What's the best way to get into commercial work? I seem to have trouble convincing the guy interviewing me that I can learn it even though I have very little experience. I currently run my own jobs(residential new construction). my boss checks my work and it's on to the next one. I just started bending pipe and I know good and well that if I was exposed to pipe every day, that it wouldn't be long(relatively speaking) before I became highly skilled at it. I work for another contractor nights, and weekends, so I put in more hours than most guys which is why I believe my learning curve seems to be higher than most....ok..i hate to hype myself up...but I suppose I am only trying to phsyche myself up for the next interview.
Can anyone give me hints on how to sell myself more evffectively?
Loc: Honolulu, Hawaii
Switch employers. Commercial is boatloads of fun to learn. You will not often get to thread and bend much 4"grc on a residential job. Or hookup transformers and switchgear.
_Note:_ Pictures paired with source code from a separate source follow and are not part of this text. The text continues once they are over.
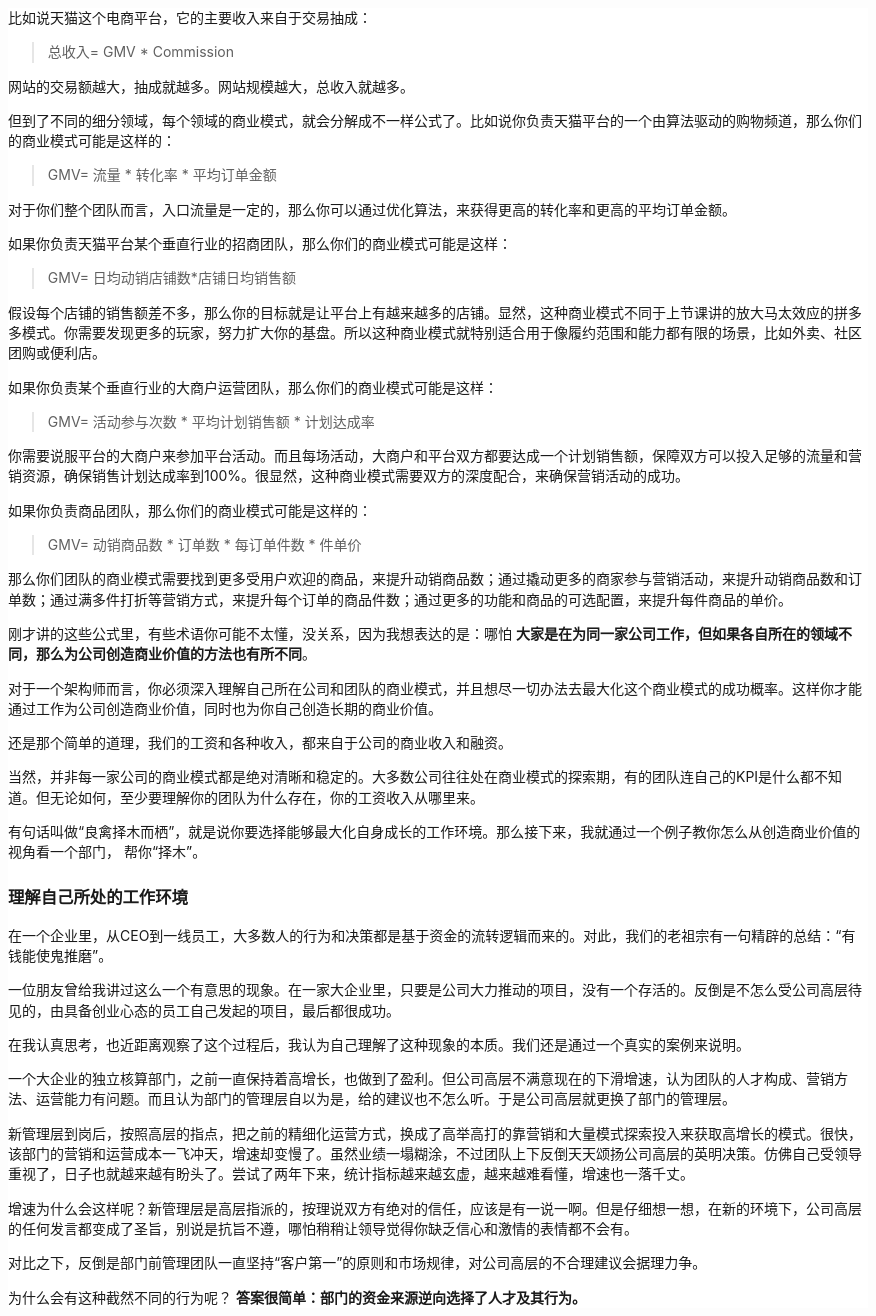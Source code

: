 比如说天猫这个电商平台，它的主要收入来自于交易抽成：

> 总收入= GMV \* Commission

网站的交易额越大，抽成就越多。网站规模越大，总收入就越多。

但到了不同的细分领域，每个领域的商业模式，就会分解成不一样公式了。比如说你负责天猫平台的一个由算法驱动的购物频道，那么你们的商业模式可能是这样的：

> GMV= 流量 \* 转化率 \* 平均订单金额

对于你们整个团队而言，入口流量是一定的，那么你可以通过优化算法，来获得更高的转化率和更高的平均订单金额。

如果你负责天猫平台某个垂直行业的招商团队，那么你们的商业模式可能是这样：

> GMV= 日均动销店铺数\*店铺日均销售额

假设每个店铺的销售额差不多，那么你的目标就是让平台上有越来越多的店铺。显然，这种商业模式不同于上节课讲的放大马太效应的拼多多模式。你需要发现更多的玩家，努力扩大你的基盘。所以这种商业模式就特别适合用于像履约范围和能力都有限的场景，比如外卖、社区团购或便利店。

如果你负责某个垂直行业的大商户运营团队，那么你们的商业模式可能是这样：

> GMV= 活动参与次数 \* 平均计划销售额 \* 计划达成率

你需要说服平台的大商户来参加平台活动。而且每场活动，大商户和平台双方都要达成一个计划销售额，保障双方可以投入足够的流量和营销资源，确保销售计划达成率到100%。很显然，这种商业模式需要双方的深度配合，来确保营销活动的成功。

如果你负责商品团队，那么你们的商业模式可能是这样的：

> GMV= 动销商品数 \* 订单数 \* 每订单件数 \* 件单价

那么你们团队的商业模式需要找到更多受用户欢迎的商品，来提升动销商品数；通过撬动更多的商家参与营销活动，来提升动销商品数和订单数；通过满多件打折等营销方式，来提升每个订单的商品件数；通过更多的功能和商品的可选配置，来提升每件商品的单价。

刚才讲的这些公式里，有些术语你可能不太懂，没关系，因为我想表达的是：哪怕 **大家是在为同一家公司工作，但如果各自所在的领域不同，那么为公司创造商业价值的方法也有所不同**。

对于一个架构师而言，你必须深入理解自己所在公司和团队的商业模式，并且想尽一切办法去最大化这个商业模式的成功概率。这样你才能通过工作为公司创造商业价值，同时也为你自己创造长期的商业价值。

还是那个简单的道理，我们的工资和各种收入，都来自于公司的商业收入和融资。

当然，并非每一家公司的商业模式都是绝对清晰和稳定的。大多数公司往往处在商业模式的探索期，有的团队连自己的KPI是什么都不知道。但无论如何，至少要理解你的团队为什么存在，你的工资收入从哪里来。

有句话叫做“良禽择木而栖”，就是说你要选择能够最大化自身成长的工作环境。那么接下来，我就通过一个例子教你怎么从创造商业价值的视角看一个部门， 帮你“择木”。

### 理解自己所处的工作环境

在一个企业里，从CEO到一线员工，大多数人的行为和决策都是基于资金的流转逻辑而来的。对此，我们的老祖宗有一句精辟的总结：“有钱能使鬼推磨”。

一位朋友曾给我讲过这么一个有意思的现象。在一家大企业里，只要是公司大力推动的项目，没有一个存活的。反倒是不怎么受公司高层待见的，由具备创业心态的员工自己发起的项目，最后都很成功。

在我认真思考，也近距离观察了这个过程后，我认为自己理解了这种现象的本质。我们还是通过一个真实的案例来说明。

一个大企业的独立核算部门，之前一直保持着高增长，也做到了盈利。但公司高层不满意现在的下滑增速，认为团队的人才构成、营销方法、运营能力有问题。而且认为部门的管理层自以为是，给的建议也不怎么听。于是公司高层就更换了部门的管理层。

新管理层到岗后，按照高层的指点，把之前的精细化运营方式，换成了高举高打的靠营销和大量模式探索投入来获取高增长的模式。很快，该部门的营销和运营成本一飞冲天，增速却变慢了。虽然业绩一塌糊涂，不过团队上下反倒天天颂扬公司高层的英明决策。仿佛自己受领导重视了，日子也就越来越有盼头了。尝试了两年下来，统计指标越来越玄虚，越来越难看懂，增速也一落千丈。

增速为什么会这样呢？新管理层是高层指派的，按理说双方有绝对的信任，应该是有一说一啊。但是仔细想一想，在新的环境下，公司高层的任何发言都变成了圣旨，别说是抗旨不遵，哪怕稍稍让领导觉得你缺乏信心和激情的表情都不会有。

对比之下，反倒是部门前管理团队一直坚持“客户第一”的原则和市场规律，对公司高层的不合理建议会据理力争。

为什么会有这种截然不同的行为呢？ **答案很简单：部门的资金来源逆向选择了人才及其行为。**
Pay attention when working on lighting fixtures, some of them will be at 277 volts and take it from me, it hurts to get shocked from that guy. If you live out in the sticks though you are not going to get exposed to that much of commercial so location plays a big factor. Good luck and happy bending.
Loc: South Australia
Consider this. If you are an employer what is easier, 1 change you to commercial and have to get a good residential guy (2 people to train) or just get a commercial guy to train, (1 guy to train) sometimes if you are good at your job people dont want to move you. But they may rethink it if you were going to leave, no one wants to lose good people!
just be honest. Tell it like it is. explain WHY you want to switch to commercial. What ever you do -do not inflate your talents! you will be found out. I have been doing commercial for the last 21 years and find it loads of fun. Every job is different, a much more array of materials, and equipment. I enjoy the challenge of finding a way to make it happen.
[This message has been edited by luckyshadow (edited 02-16-2006).]
Loc: Blue Collar Country
Experience is fine- but your experience is limited by what your employer throws your way.
Education is also critical...especially if you want to get into the parts of the trade that can't be learned by rote.
If, in three years, your employer has not seen fit to enroll you in a formal apprentice program, with structured classes in the evening...well, you really deserve a better employer.
In lasting three years, you've shown a fair amount of reliability and stability- traits that are in demand. Soone spring will be here, and the seasonal work will pick up. Now is the time to approach various employers, setting the stage for moving over when work picks up.
I'd write prospective employers a note, explaining your experience and goals....and asking if they would consider talking to you in person. It worked for me.....
i agree with active1. we get candidates all the time who are strictly resi, they want to get into commercial, but lack all the necessary skills. Yet, when I indicate that they will have to take a lower pay scale for a little while, they refuse and can't understand. I mean their bills aren't changing.
I attempt to explain that they may have 4-5-6 yrs experience in resi and can work with limited supervision. but they lack experience on comm and will take longer to perform tasks than they should. it's vicious.
but if you really want to get into commercial, be willing to sacrifice for a short period of time 1 to 6 months (depending on your learning curve)
find a good employer, work with them and they will work with you.
Loc: Fairborn, Oh, USA
Residential and commercial electric are worlds apart. If you want to get into commercial electric. Take the pay cut and get with a commercial E/C and get into an accrediated journeyman program. A commercial E/C puts less weight on your residentail experience and more on if you show up for work and work hard. It is easier to train someone who knows nothing than change someone who thinks they know a lot.